EXERCISE INSTRUCTIONS:
Your answer should be each line of the entries that contains the word "General", copied in full.

Saved entries
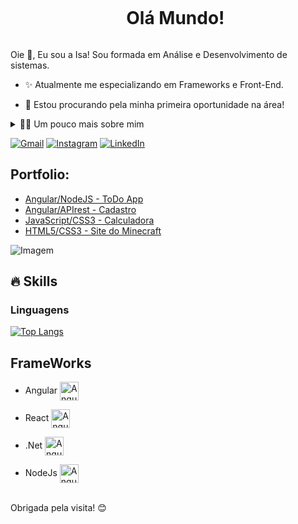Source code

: <!--título-->
<div id="user-content-toc">
  <ul align="center">
    <summary><h1 style="display: inline-block">Olá Mundo!</h1></summary>
</div>

<!-- Presentation -->
<p>
  Oie 👋, Eu sou a Isa! Sou formada em Análise e Desenvolvimento de sistemas.

  - :sparkles: Atualmente me especializando em Frameworks e Front-End.

  - 🔭 Estou procurando pela minha primeira oportunidade na área!
</p>

<!-- Dropdown -->
<details>
  <summary>👩‍💻 Um pouco mais sobre mim</summary>

  - 💬 Eu tenho 21 anos, atualmente morando no Litoral de São Paulo. Tenho inglês avançado e experiências com AngularJS, ReactJS, Typescript e .Net. Eu também sou formada em Tecnologia da Informação pela Fortec.

  - 🌸 Eu gosto de ler, tanto livros, mangás, ou poesias, assim como também gosto de assistir animes, séries, filmes e jogar video games! Eu acredito que saber um pouco do pessoal, faz com que tenha uma percepção melhor da pessoa e a forma dela lida com os problemas. :3
</details>

<!-- Links -->
[![Gmail](https://img.shields.io/badge/Gmail-D14836?style=for-the-badge&logo=gmail&logoColor=white)](mailto:isabellymcd.dev@gmail.com)
[![Instagram](https://img.shields.io/badge/Instagram-E4405F?style=for-the-badge&logo=instagram&logoColor=white)](https://www.instagram.com/isabellyymacedo/)
[![LinkedIn](https://img.shields.io/badge/LinkedIn-0077B5?style=for-the-badge&logo=linkedin&logoColor=white)](https://www.linkedin.com/in/isabelly-macedo-0419a920b/)

<!-- Portfolio -->
## Portfolio:
- [Angular/NodeJS - ToDo App](https://github.com/isabellymacedo02/TODOapp.NODEjs)
- [Angular/APIrest - Cadastro](https://github.com/isabellymacedo02/Cadastro/tree/master)
- [JavaScript/CSS3 - Calculadora](https://github.com/isabellymacedo02/Calculador)
- [HTML5/CSS3 - Site do Minecraft](https://github.com/isabellymacedo02/Site-do-Mine)

<!-- GIF -->
<p align="left">
  <img align="center" src="https://media.giphy.com/media/9LZTcawH3mc8V2oUqk/giphy.gif" alt="Imagem">

</p>

## 🔥 Skills
### Linguagens
[![Top Langs](https://github-readme-stats.vercel.app/api/top-langs/?username=isabellymacedo02&layout=donut)](https://github.com/anuraghazra/github-readme-stats)

  </div>

## FrameWorks
- Angular  <img align="center" alt="Angular" height="30"  src="https://cdn.freebiesupply.com/logos/large/2x/angular-3-logo-png-transparent.png">
- React    <img align="center" alt="Angular" height="30"  src="https://cdn.iconscout.com/icon/free/png-256/free-react-3-1175109.png">
- .Net     <img align="center" alt="Angular" height="30"  src="https://icon-library.com/images/vb-net-icon/vb-net-icon-10.jpg">
- NodeJs    <img align="center" alt="Angular" height="30"  src="https://www.clipartmax.com/png/middle/87-879058_formation-node-js-node-js-logo-vector.png">

  </div>
<br>
  Obrigada pela visita! 😊
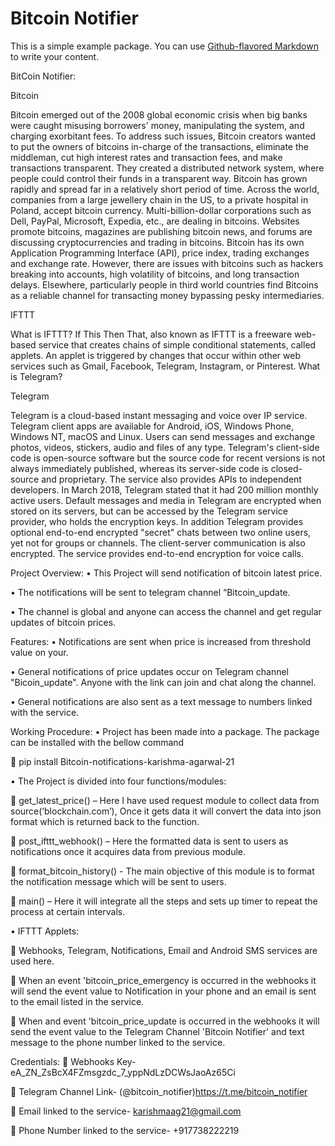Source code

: # Bitcoin Notifier

This is a simple example package. You can use
[Github-flavored Markdown](https://guides.github.com/features/mastering-markdown/)
to write your content.



BitCoin Notifier:

Bitcoin

Bitcoin emerged out of the 2008 global economic crisis when big banks were caught misusing borrowers' money, manipulating the system, and charging exorbitant fees. To address such issues, Bitcoin creators wanted to put the owners of bitcoins in-charge of the transactions, eliminate the middleman, cut high interest rates and transaction fees, and make transactions transparent. They created a distributed network system, where people could control their funds in a transparent way. Bitcoin has grown rapidly and spread far in a relatively short period of time. Across the world, companies from a large jewellery chain in the US, to a private hospital in Poland, accept bitcoin currency. Multi-billion-dollar corporations such as Dell, PayPal, Microsoft, Expedia, etc., are dealing in bitcoins. Websites promote bitcoins, magazines are publishing bitcoin news, and forums are discussing cryptocurrencies and trading in bitcoins. Bitcoin has its own Application Programming Interface (API), price index, trading exchanges and exchange rate. However, there are issues with bitcoins such as hackers breaking into accounts, high volatility of bitcoins, and long transaction delays. Elsewhere, particularly people in third world countries find Bitcoins as a reliable channel for transacting money bypassing pesky intermediaries.

IFTTT

What is IFTTT? If This Then That, also known as IFTTT is a freeware web-based service that creates chains of simple conditional statements, called applets. An applet is triggered by changes that occur within other web services such as Gmail, Facebook, Telegram, Instagram, or Pinterest. What is Telegram?

Telegram

Telegram is a cloud-based instant messaging and voice over IP service. Telegram client apps are available for Android, iOS, Windows Phone, Windows NT, macOS and Linux. Users can send messages and exchange photos, videos, stickers, audio and files of any type. Telegram's client-side code is open-source software but the source code for recent versions is not always immediately published, whereas its server-side code is closed-source and proprietary. The service also provides APIs to independent developers. In March 2018, Telegram stated that it had 200 million monthly active users. Default messages and media in Telegram are encrypted when stored on its servers, but can be accessed by the Telegram service provider, who holds the encryption keys. In addition Telegram provides optional end-to-end encrypted "secret" chats between two online users, yet not for groups or channels. The client-server communication is also encrypted. The service provides end-to-end encryption for voice calls.


Project Overview:
• This Project will send notification of bitcoin latest price.

• The notifications will be sent to telegram channel “Bitcoin_update.

• The channel is global and anyone can access the channel and get regular updates of bitcoin prices.

Features:
• Notifications are sent when price is increased from threshold value on your.

• General notifications of price updates occur on Telegram channel "Bicoin_update". Anyone with the link can join and chat along the channel.

• General notifications are also sent as a text message to numbers linked with the service.

Working Procedure:
• Project has been made into a package. The package can be installed with the bellow command

 pip install Bitcoin-notifications-karishma-agarwal-21


• The Project is divided into four functions/modules:

 get_latest_price() – Here I have used request module to collect data from source(‘blockchain.com’), Once it gets data it will convert the data into json format which is returned back to the function.

 post_ifttt_webhook() – Here the formatted data is sent to users as notifications once it acquires data from previous module.

 format_bitcoin_history() - The main objective of this module is to format the notification message which will be sent to users.

 main() – Here it will integrate all the steps and sets up timer to repeat the process at certain intervals.

• IFTTT Applets:

 Webhooks, Telegram, Notifications, Email and Android SMS services are used here.

 When an event 'bitcoin_price_emergency is occurred in the webhooks it will send the event value to Notification in your phone and an email is sent to the email listed in the service.

 When and event 'bitcoin_price_update is occurred in the webhooks it will send the event value to the Telegram Channel 'Bitcoin Notifier' and text message to the phone number linked to the service.

Credentials:
 Webhooks Key- eA_ZN_ZsBcX4FZmsgzdc_7_yppNdLzDCWsJaoAz65Ci

 Telegram Channel Link- (@bitcoin_notifier)https://t.me/bitcoin_notifier

 Email linked to the service- karishmaag21@gmail.com

 Phone Number linked to the service- +917738222219
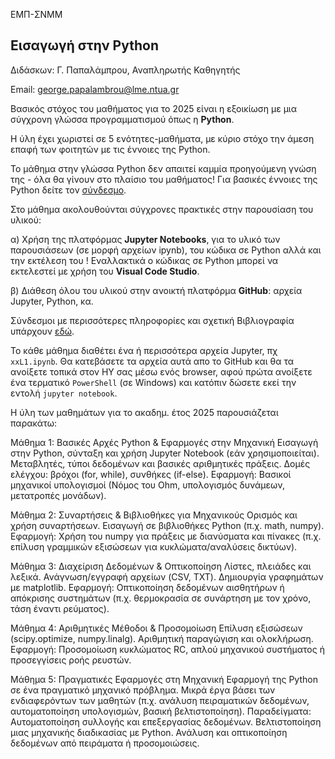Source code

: ΕΜΠ-ΣΝΜΜ

<h2>Εισαγωγή στην Python </h2>

Διδάσκων: Γ. Παπαλάμπρου, Αναπληρωτής Καθηγητής

Email: george.papalambrou@lme.ntua.gr

Βασικός στόχος του μαθήματος για το 2025 είναι η εξοικίωση με μια σύγχρονη γλώσσα προγραμματισμού όπως η **Python**.

Η ύλη έχει χωριστεί σε 5 ενότητες-μαθήματα, με κύριο στόχο την άμεση επαφή των φοιτητών με τις έννοιες της Python.

Το μάθημα  στην γλώσσα Python δεν απαιτεί καμμία προηγούμενη γνώση της - όλα θα γίνουν στο πλαίσιο του μαθήματος! Για βασικές έννοιες της Python δείτε τον [σύνδεσμο](python_intro.md).

Στο μάθημα ακολουθούνται σύγχρονες πρακτικές στην παρουσίαση του υλικού: 

α) Χρήση της πλατφόρμας **Jupyter Notebooks**, για το υλικό των παρουσιάσεων (σε μορφή αρχείων ipynb), του κώδικα σε Python 
αλλά και την εκτέλεση του ! 
Εναλλακτικά  ο κώδικας σε Python μπορεί να εκτελεστεί με χρήση του **Visual Code Studio**.

β) Διάθεση όλου του υλικού στην ανοικτή πλατφόρμα **GitHub**: αρχεία Jupyter, Python, κα.

Σύνδεσμοι με περισσότερες πληροφορίες και σχετική Βιβλιογραφία υπάρχουν [εδώ](Bibliography.md).

Το κάθε μάθημα διαθέτει ένα ή περισσότερα αρχεία Jupyter, πχ `xxL1.ipynb`. Θα κατεβάσετε τα αρχεία αυτά απο το GitHub και θα τα ανοίξετε τοπικά στον ΗΥ σας μέσω ενός browser, αφού πρώτα ανοίξετε ένα τερματικό `PowerShell` (σε Windows) και κατόπιν δώσετε εκεί την εντολή `jupyter notebook`.  


Η ύλη των μαθημάτων για το ακαδημ. έτος 2025 παρουσιάζεται παρακάτω:

Μάθημα 1: Βασικές Αρχές Python & Εφαρμογές στην Μηχανική
Εισαγωγή στην Python, σύνταξη και χρήση Jupyter Notebook (εάν χρησιμοποιείται).
Μεταβλητές, τύποι δεδομένων και βασικές αριθμητικές πράξεις.
Δομές ελέγχου: βρόχοι (for, while), συνθήκες (if-else).
Εφαρμογή: Βασικοί μηχανικοί υπολογισμοί (Νόμος του Ohm, υπολογισμός δυνάμεων, μετατροπές μονάδων).


Μάθημα 2: Συναρτήσεις & Βιβλιοθήκες για Μηχανικούς
Ορισμός και χρήση συναρτήσεων.
Εισαγωγή σε βιβλιοθήκες Python (π.χ. math, numpy).
Εφαρμογή: Χρήση του numpy για πράξεις με διανύσματα και πίνακες (π.χ. επίλυση γραμμικών εξισώσεων για κυκλώματα/αναλύσεις δικτύων).


Μάθημα 3: Διαχείριση Δεδομένων & Οπτικοποίηση
Λίστες, πλειάδες και λεξικά.
Ανάγνωση/εγγραφή αρχείων (CSV, TXT).
Δημιουργία γραφημάτων με matplotlib.
Εφαρμογή: Οπτικοποίηση δεδομένων αισθητήρων ή απόκρισης συστημάτων (π.χ. θερμοκρασία σε συνάρτηση με τον χρόνο, τάση έναντι ρεύματος).


Μάθημα 4: Αριθμητικές Μέθοδοι & Προσομοίωση
Επίλυση εξισώσεων (scipy.optimize, numpy.linalg).
Αριθμητική παραγώγιση και ολοκλήρωση.
Εφαρμογή: Προσομοίωση κυκλώματος RC, απλού μηχανικού συστήματος ή προσεγγίσεις ροής ρευστών.


Μάθημα 5: Πραγματικές Εφαρμογές στη Μηχανική
Εφαρμογή της Python σε ένα πραγματικό μηχανικό πρόβλημα.
Μικρά έργα βάσει των ενδιαφερόντων των μαθητών (π.χ. ανάλυση πειραματικών δεδομένων, αυτοματοποίηση υπολογισμών, βασική βελτιστοποίηση).
Παραδείγματα:
Αυτοματοποίηση συλλογής και επεξεργασίας δεδομένων.
Βελτιστοποίηση μιας μηχανικής διαδικασίας με Python.
Ανάλυση και οπτικοποίηση δεδομένων από πειράματα ή προσομοιώσεις.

PROBLEM SOLUTION:
• General notifications of price updates occur on Telegram channel "Bicoin_update". Anyone with the link can join and chat along the channel.
• General notifications are also sent as a text message to numbers linked with the service.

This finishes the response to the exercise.